Although the annual Hoosier Salon remains the organization's biggest event, it also provides other outreach efforts. In 2006 the Hoosier Salon initiated the French tradition of a Salon Des Refusés (exhibition of rejects) at its Broad Ripple gallery. The Salon also provides educational outreach to schools and collaborates with other organizations to promote the arts.

In May 2014 the Hoosier Salon closed its main gallery in Broad Ripple and moved to a new gallery space in the Carmel Arts and Design District in Carmel, Indiana.

==Hoosier Salon artists==
Since 1925, many of Indiana's most notable artists have exhibited at the Hoosier Salon. In order to qualify as a Salon exhibitor, an artist must be a Hoosier Salon member and must have lived in Indiana for a minimum of one year at any point during their life. Salon entries are independently reviewed by experienced judges in the art field and selected for the annual exhibition. The works of well-established master artists are displayed alongside the work of newcomers to the field.
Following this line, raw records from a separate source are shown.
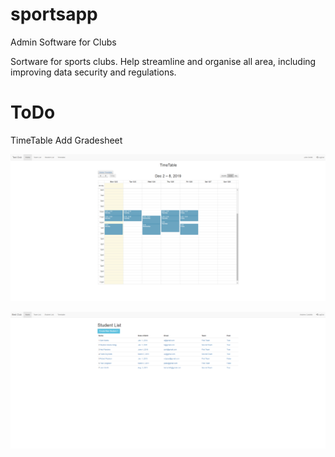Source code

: # sportsapp
Admin Software for Clubs

Sortware for sports clubs. Help streamline and organise all area, including improving data security and regulations. 

# ToDo

TimeTable
Add Gradesheet

![](images/sports.PNG)

![](images/studentlist.PNG)
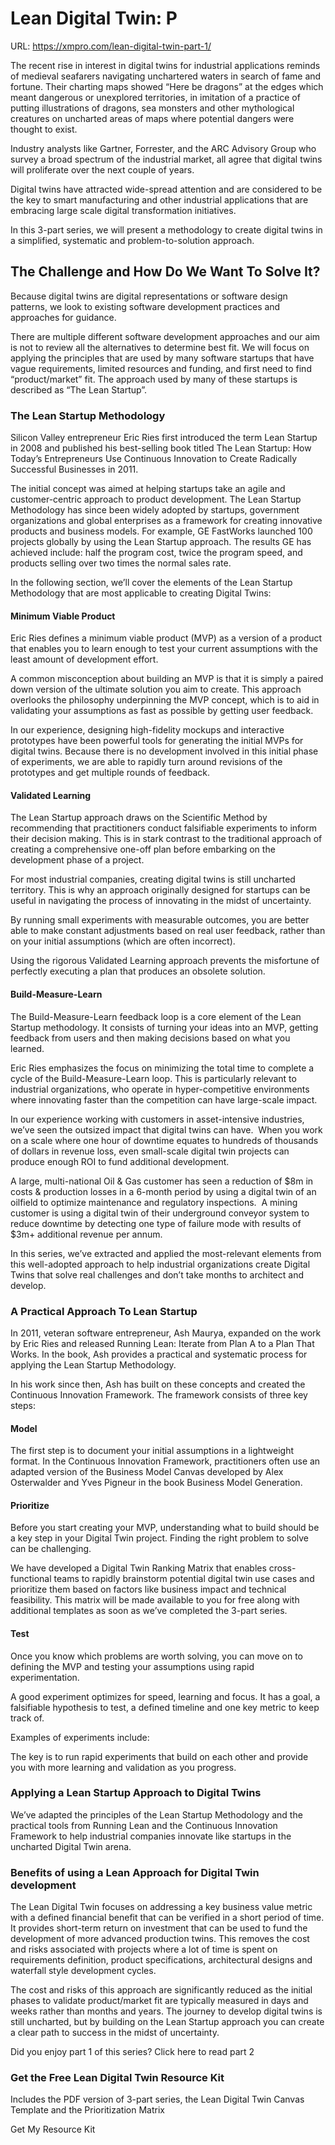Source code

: # Lean Digital Twin: P

URL: https://xmpro.com/lean-digital-twin-part-1/

The recent rise in interest in digital twins for industrial applications reminds of medieval seafarers navigating unchartered waters in search of fame and fortune. Their charting maps showed “Here be dragons” at the edges which meant dangerous or unexplored territories, in imitation of a practice of putting illustrations of dragons, sea monsters and other mythological creatures on uncharted areas of maps where potential dangers were thought to exist.

Industry analysts like Gartner, Forrester, and the ARC Advisory Group who survey a broad spectrum of the industrial market, all agree that digital twins will proliferate over the next couple of years.

Digital twins have attracted wide-spread attention and are considered to be the key to smart manufacturing and other industrial applications that are embracing large scale digital transformation initiatives.

In this 3-part series, we will present a methodology to create digital twins in a simplified, systematic and problem-to-solution approach.

## The Challenge and How Do We Want To Solve It?

Because digital twins are digital representations or software design patterns, we look to existing software development practices and approaches for guidance.

There are multiple different software development approaches and our aim is not to review all the alternatives to determine best fit. We will focus on applying the principles that are used by many software startups that have vague requirements, limited resources and funding, and first need to find “product/market” fit. The approach used by many of these startups is described as “The Lean Startup”.

### The Lean Startup Methodology

Silicon Valley entrepreneur Eric Ries first introduced the term Lean Startup in 2008 and published his best-selling book titled The Lean Startup: How Today’s Entrepreneurs Use Continuous Innovation to Create Radically Successful Businesses in 2011. 

The initial concept was aimed at helping startups take an agile and customer-centric approach to product development. The Lean Startup Methodology has since been widely adopted by startups, government organizations and global enterprises as a framework for creating innovative products and business models. For example, GE FastWorks launched 100 projects globally by using the Lean Startup approach. The results GE has achieved include: half the program cost, twice the program speed, and products selling over two times the normal sales rate.

In the following section, we’ll cover the elements of the Lean Startup Methodology that are most applicable to creating Digital Twins:

#### Minimum Viable Product

Eric Ries defines a minimum viable product (MVP) as a version of a product that enables you to learn enough to test your current assumptions with the least amount of development effort.

A common misconception about building an MVP is that it is simply a paired down version of the ultimate solution you aim to create. This approach overlooks the philosophy underpinning the MVP concept, which is to aid in validating your assumptions as fast as possible by getting user feedback.

In our experience, designing high-fidelity mockups and interactive prototypes have been powerful tools for generating the initial MVPs for digital twins. Because there is no development involved in this initial phase of experiments, we are able to rapidly turn around revisions of the prototypes and get multiple rounds of feedback.

#### Validated Learning

The Lean Startup approach draws on the Scientific Method by recommending that practitioners conduct falsifiable experiments to inform their decision making. This is in stark contrast to the traditional approach of creating a comprehensive one-off plan before embarking on the development phase of a project.

For most industrial companies, creating digital twins is still uncharted territory. This is why an approach originally designed for startups can be useful in navigating the process of innovating in the midst of uncertainty.

By running small experiments with measurable outcomes, you are better able to make constant adjustments based on real user feedback, rather than on your initial assumptions (which are often incorrect).

Using the rigorous Validated Learning approach prevents the misfortune of perfectly executing a plan that produces an obsolete solution.

#### Build-Measure-Learn

The Build-Measure-Learn feedback loop is a core element of the Lean Startup methodology. It consists of turning your ideas into an MVP, getting feedback from users and then making decisions based on what you learned.

Eric Ries emphasizes the focus on minimizing the total time to complete a cycle of the Build-Measure-Learn loop. This is particularly relevant to industrial organizations, who operate in hyper-competitive environments where innovating faster than the competition can have large-scale impact.

In our experience working with customers in asset-intensive industries, we’ve seen the outsized impact that digital twins can have.  When you work on a scale where one hour of downtime equates to hundreds of thousands of dollars in revenue loss, even small-scale digital twin projects can produce enough ROI to fund additional development.

A large, multi-national Oil & Gas customer has seen a reduction of $8m in costs & production losses in a 6-month period by using a digital twin of an oilfield to optimize maintenance and regulatory inspections.  A mining customer is using a digital twin of their underground conveyor system to reduce downtime by detecting one type of failure mode with results of $3m+ additional revenue per annum.

In this series, we’ve extracted and applied the most-relevant elements from this well-adopted approach to help industrial organizations create Digital Twins that solve real challenges and don’t take months to architect and develop.

### A Practical Approach To Lean Startup

In 2011, veteran software entrepreneur, Ash Maurya, expanded on the work by Eric Ries and released Running Lean: Iterate from Plan A to a Plan That Works. In the book, Ash provides a practical and systematic process for applying the Lean Startup Methodology.

In his work since then, Ash has built on these concepts and created the Continuous Innovation Framework. The framework consists of three key steps:

#### Model

The first step is to document your initial assumptions in a lightweight format. In the Continuous Innovation Framework, practitioners often use an adapted version of the Business Model Canvas developed by Alex Osterwalder and Yves Pigneur in the book Business Model Generation.

#### Prioritize

Before you start creating your MVP, understanding what to build should be a key step in your Digital Twin project. Finding the right problem to solve can be challenging.

We have developed a Digital Twin Ranking Matrix that enables cross-functional teams to rapidly brainstorm potential digital twin use cases and prioritize them based on factors like business impact and technical feasibility. This matrix will be made available to you for free along with additional templates as soon as we’ve completed the 3-part series.

#### Test

Once you know which problems are worth solving, you can move on to defining the MVP and testing your assumptions using rapid experimentation.

A good experiment optimizes for speed, learning and focus. It has a goal, a falsifiable hypothesis to test, a defined timeline and one key metric to keep track of.

Examples of experiments include:

The key is to run rapid experiments that build on each other and provide you with more learning and validation as you progress.

### Applying a Lean Startup Approach to Digital Twins

We’ve adapted the principles of the Lean Startup Methodology and the practical tools from Running Lean and the Continuous Innovation Framework to help industrial companies innovate like startups in the uncharted Digital Twin arena.

### Benefits of using a Lean Approach for Digital Twin development

The Lean Digital Twin focuses on addressing a key business value metric with a defined financial benefit that can be verified in a short period of time. It provides short-term return on investment that can be used to fund the development of more advanced production twins. This removes the cost and risks associated with projects where a lot of time is spent on requirements definition, product specifications, architectural designs and waterfall style development cycles.

The cost and risks of this approach are significantly reduced as the initial phases to validate product/market fit are typically measured in days and weeks rather than months and years. The journey to develop digital twins is still uncharted, but by building on the Lean Startup approach you can create a clear path to success in the midst of uncertainty.

Did you enjoy part 1 of this series? Click here to read part 2

### Get the Free Lean Digital Twin Resource Kit

Includes the PDF version of 3-part series, the Lean Digital Twin Canvas Template and the Prioritization Matrix

Get My Resource Kit

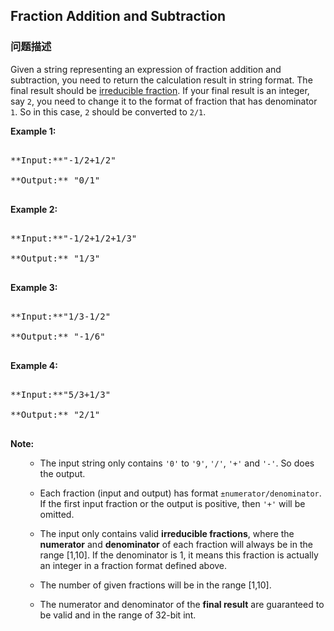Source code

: ## Fraction Addition and Subtraction  
### 问题描述
Given a string representing an expression of fraction addition and subtraction, you need to return the calculation result in string format. The final result should be <a href = "https://en.wikipedia.org/wiki/Irreducible_fraction">irreducible fraction</a>. If your final result is an integer, say `2`, you need to change it to the format of fraction that has denominator `1`. So in this case, `2` should be converted to `2/1`.

**Example 1:**<br />
<pre>
**Input:**"-1/2+1/2"
**Output:** "0/1"
</pre>


**Example 2:**<br />
<pre>
**Input:**"-1/2+1/2+1/3"
**Output:** "1/3"
</pre>


**Example 3:**<br />
<pre>
**Input:**"1/3-1/2"
**Output:** "-1/6"
</pre>


**Example 4:**<br />
<pre>
**Input:**"5/3+1/3"
**Output:** "2/1"
</pre>


**Note:**<br>
<ol>
- The input string only contains `'0'` to `'9'`, `'/'`, `'+'` and `'-'`. So does the output.
- Each fraction (input and output) has format `±numerator/denominator`. If the first input fraction or the output is positive, then `'+'` will be omitted.
- The input only contains valid **irreducible fractions**, where the **numerator** and **denominator** of each fraction will always be in the range [1,10]. If the denominator is 1, it means this fraction is actually an integer in a fraction format defined above. 
- The number of given fractions will be in the range [1,10].
- The numerator and denominator of the **final result** are guaranteed to be valid and in the range of 32-bit int.
</ol>

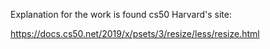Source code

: Explanation for the work is found cs50 Harvard's site:

https://docs.cs50.net/2019/x/psets/3/resize/less/resize.html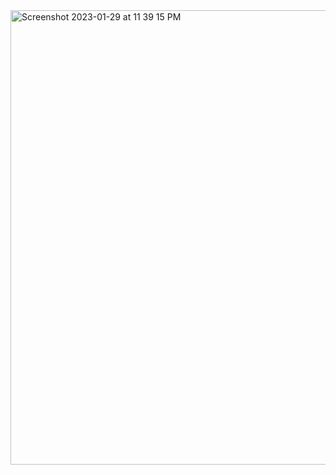 <img width="727" alt="Screenshot 2023-01-29 at 11 39 15 PM" src="https://user-images.githubusercontent.com/43849911/215346554-8a47be5e-ea28-4700-a2d1-7db006144f69.png">
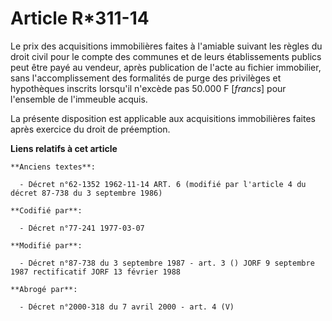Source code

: # Article R*311-14

Le prix des acquisitions immobilières faites à l'amiable suivant les règles du droit civil pour le compte des communes et de
leurs établissements publics peut être payé au vendeur, après publication de l'acte au fichier immobilier, sans
l'accomplissement des formalités de purge des privilèges et hypothèques inscrits lorsqu'il n'excède pas 50.000 F [*francs*]
pour l'ensemble de l'immeuble acquis.

La présente disposition est applicable aux acquisitions immobilières faites après exercice du droit de préemption.

**Liens relatifs à cet article**

	**Anciens textes**:

	  - Décret n°62-1352 1962-11-14 ART. 6 (modifié par l'article 4 du décret 87-738 du 3 septembre 1986)

	**Codifié par**:

	  - Décret n°77-241 1977-03-07

	**Modifié par**:

	  - Décret n°87-738 du 3 septembre 1987 - art. 3 () JORF 9 septembre 1987 rectificatif JORF 13 février 1988

	**Abrogé par**:

	  - Décret n°2000-318 du 7 avril 2000 - art. 4 (V)
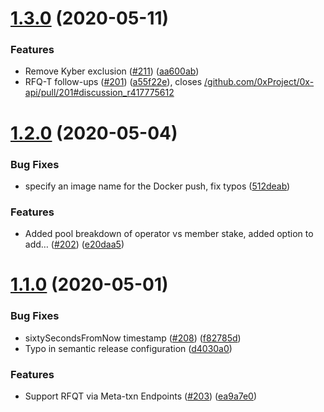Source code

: # [1.3.0](https://github.com/0xProject/0x-api/compare/v1.2.0...v1.3.0) (2020-05-11)

### Features

-   Remove Kyber exclusion ([#211](https://github.com/0xProject/0x-api/issues/211)) ([aa600ab](https://github.com/0xProject/0x-api/commit/aa600abd74bb963303720d8a3cdf3b5f5044ae4f))
-   RFQ-T follow-ups ([#201](https://github.com/0xProject/0x-api/issues/201)) ([a55f22e](https://github.com/0xProject/0x-api/commit/a55f22ee866f0ce8a8e5164829bc511838019a47)), closes [/github.com/0xProject/0x-api/pull/201#discussion_r417775612](https://github.com//github.com/0xProject/0x-api/pull/201/issues/discussion_r417775612)

# [1.2.0](https://github.com/0xProject/0x-api/compare/v1.1.0...v1.2.0) (2020-05-04)

### Bug Fixes

-   specify an image name for the Docker push, fix typos ([512deab](https://github.com/0xProject/0x-api/commit/512deab78da744e86ca7e2f58d2c6e09e4f78c05))

### Features

-   Added pool breakdown of operator vs member stake, added option to add… ([#202](https://github.com/0xProject/0x-api/issues/202)) ([e20daa5](https://github.com/0xProject/0x-api/commit/e20daa5bb1cf6271b83d977459227fd80d1794cd))

# [1.1.0](https://github.com/0xProject/0x-api/compare/v1.0.0...v1.1.0) (2020-05-01)

### Bug Fixes

-   sixtySecondsFromNow timestamp ([#208](https://github.com/0xProject/0x-api/issues/208)) ([f82785d](https://github.com/0xProject/0x-api/commit/f82785ddd9ee465ae70907d443e79df3369e093c))
-   Typo in semantic release configuration ([d4030a0](https://github.com/0xProject/0x-api/commit/d4030a085d7f6847504087e97608c93c7031b57e))

### Features

-   Support RFQT via Meta-txn Endpoints ([#203](https://github.com/0xProject/0x-api/issues/203)) ([ea9a7e0](https://github.com/0xProject/0x-api/commit/ea9a7e0ad32855796c4cf9ef125b075f5761e71d))
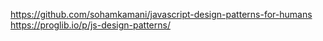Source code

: https://github.com/sohamkamani/javascript-design-patterns-for-humans
https://proglib.io/p/js-design-patterns/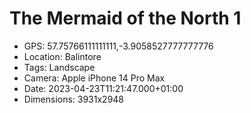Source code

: # The Mermaid of the North 1

- GPS: 57.75766111111111,-3.9058527777777776
- Location: Balintore
- Tags: Landscape
- Camera: Apple iPhone 14 Pro Max
- Date: 2023-04-23T11:21:47.000+01:00
- Dimensions: 3931x2948
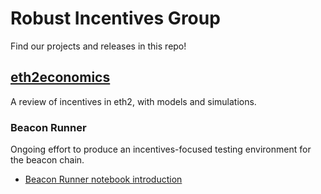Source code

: # Robust Incentives Group

Find our projects and releases in this repo!

## [eth2economics](eth2economics)

A review of incentives in eth2, with models and simulations.

### Beacon Runner

Ongoing effort to produce an incentives-focused testing environment for the beacon chain.
- [Beacon Runner notebook introduction](eth2economics/code/beaconrunner/beacon_runner.ipynb)
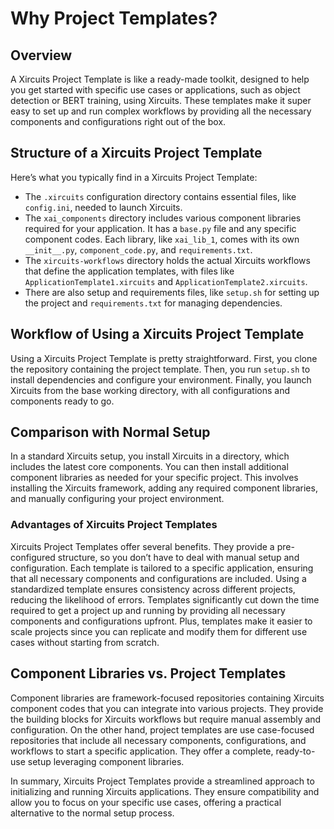# Why Project Templates?

## Overview

A Xircuits Project Template is like a ready-made toolkit, designed to help you get started with specific use cases or applications, such as object detection or BERT training, using Xircuits. These templates make it super easy to set up and run complex workflows by providing all the necessary components and configurations right out of the box.

## Structure of a Xircuits Project Template

Here’s what you typically find in a Xircuits Project Template:

- The `.xircuits` configuration directory contains essential files, like `config.ini`, needed to launch Xircuits.
- The `xai_components` directory includes various component libraries required for your application. It has a `base.py` file and any specific component codes. Each library, like `xai_lib_1`, comes with its own `__init__.py`, `component_code.py`, and `requirements.txt`.
- The `xircuits-workflows` directory holds the actual Xircuits workflows that define the application templates, with files like `ApplicationTemplate1.xircuits` and `ApplicationTemplate2.xircuits`.
- There are also setup and requirements files, like `setup.sh` for setting up the project and `requirements.txt` for managing dependencies.

## Workflow of Using a Xircuits Project Template

Using a Xircuits Project Template is pretty straightforward. First, you clone the repository containing the project template. Then, you run `setup.sh` to install dependencies and configure your environment. Finally, you launch Xircuits from the base working directory, with all configurations and components ready to go.

## Comparison with Normal Setup

In a standard Xircuits setup, you install Xircuits in a directory, which includes the latest core components. You can then install additional component libraries as needed for your specific project. This involves installing the Xircuits framework, adding any required component libraries, and manually configuring your project environment.

### Advantages of Xircuits Project Templates

Xircuits Project Templates offer several benefits. They provide a pre-configured structure, so you don’t have to deal with manual setup and configuration. Each template is tailored to a specific application, ensuring that all necessary components and configurations are included. Using a standardized template ensures consistency across different projects, reducing the likelihood of errors. Templates significantly cut down the time required to get a project up and running by providing all necessary components and configurations upfront. Plus, templates make it easier to scale projects since you can replicate and modify them for different use cases without starting from scratch.

## Component Libraries vs. Project Templates

Component libraries are framework-focused repositories containing Xircuits component codes that you can integrate into various projects. They provide the building blocks for Xircuits workflows but require manual assembly and configuration. On the other hand, project templates are use case-focused repositories that include all necessary components, configurations, and workflows to start a specific application. They offer a complete, ready-to-use setup leveraging component libraries.

In summary, Xircuits Project Templates provide a streamlined approach to initializing and running Xircuits applications. They ensure compatibility and allow you to focus on your specific use cases, offering a practical alternative to the normal setup process.
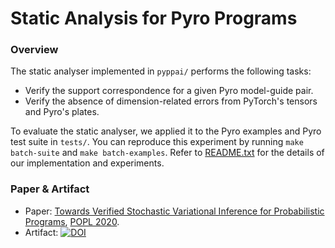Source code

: # Static Analysis for Pyro Programs

### Overview

The static analyser implemented in `pyppai/` performs the following tasks:

- Verify the support correspondence for a given Pyro model-guide pair.
- Verify the absence of dimension-related errors from PyTorch's tensors and Pyro's plates.

To evaluate the static analyser, we applied it to the Pyro examples and Pyro test suite in `tests/`.
You can reproduce this experiment by running `make batch-suite` and `make batch-examples`.
Refer to [README.txt](README.txt) for the details of our implementation and experiments.

### Paper & Artifact

- Paper: [Towards Verified Stochastic Variational Inference for Probabilistic Programs](https://arxiv.org/abs/1907.08827),
  [POPL 2020](https://popl20.sigplan.org/).
- Artifact: [![DOI](https://zenodo.org/badge/DOI/10.5281/zenodo.3545194.svg)](https://doi.org/10.5281/zenodo.3545194)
The annual Hoosier Salon claims ties to the Hoosier Group and several members of the Brown County Art Colony. However, not all of the Salon's art has Indiana as it subject. Work from Salon artists with Hoosier ties is inspired from locales outside Indiana as well. New York City-based Wayman Adams, born near Muncie, Indiana, exhibited his artwork at the Salon for thirty-five years. Several southwestern artists were linked to Indiana as well. Shelbyville, Indiana, native William Victor Higgins, who was a member of New Mexico's "Taos Ten", and Gustave Baumann, who worked in Brown County, Indiana, for seven years before moving to Santa Fe, New Mexico, in 1918, were Salon exhibitors. Fairmount, Indiana, native Olive Rush, whose art studio was in Santa Fe, was a Salon prizewinner.

In the past, Hoosier cartoonists have been well represented at the Salons. In addition to comic-strip illustrator Harold Gray's "Little Orphan Annie", cartoonists who competed for the Salon's prizes and recognition were Frank McKinney "Kin" Hubbard's nationally syndicated "Abe Martin" cartoons; Gaar Williams, who created "Among the Folks in History"; Fontaine Fox, creator of the syndicated cartoon"Toonerville Trolley"; and Pulitzer Prize-winner John T. McCutcheon, who drew editorial cartoons. Gray, Hubbard, Williams, and McCutcheon also provided artwork to help advertise the Salon.

In more recent years Salon entries have changed to reflect the new artistic styles of Hoosier artists. Past Salon works have included Kanwal Prakash (K. P.) Singh's architectural renderings, lithographs from Garo Z. Antreasian, watercolors from Floyd Hopper, portraits by Nancy Noel, the acrylics of James Lee Cunningham, and abstract art from Martha Slaymaker.

===Previous Salon exhibitors===
The following is a partial list of past exhibitors:
- J. Ottis Adams
- Wayman Elbridge Adams
- Lillian Alt
- Garo Z. Antreasian
- Gustave Baumann
- Beulah H. Brown
- Francis Focer Brown
- Gianni Cilfone
- James Lee Cunningham
- Robert Davidson
- Frank V. Dudley
- Maude Kaufman Eggemeyer
- William A. Eyden Jr.
- William Forsyth
- Fontaine Fox
- Laura A. Fry
- Marie Goth
- Harold Gray
- John Wesley Hardrick
- Lucie Hartrath
- William Victor Higgins
- Floyd Hopper
- Frank McKinney "Kin" Hubbard
- John T. McCutcheon
- Dorothy Morlan
- Sister Esther Newport
- Nancy Noel
- Frederick M. Polley
- Antoine Raemaekers
- Olive Rush
- Eugene Savage
- Ferdinand Louis Schlemmer
- William Edouard Scott
- Janet Scudder
- Kanwal Prakash (K. P.) Singh
- Martha Slaymaker
- Otto Stark
- T.C. Steele
- Lucy M. Taggert
- J. Will Vawter
- Clifton Wheeler
- Gaar Williams
- Edward Horace Nicholson

==Awards==
The Hoosier Salon became known for "offering one of the richest purses in the United States." For the first Hoosier Salon in 1925 the top merit prize was $500, and the total merit prize money was $4,375. In 2009 its best of show won a record $10,000, and the total merit prize money for that year exceeded $25,000.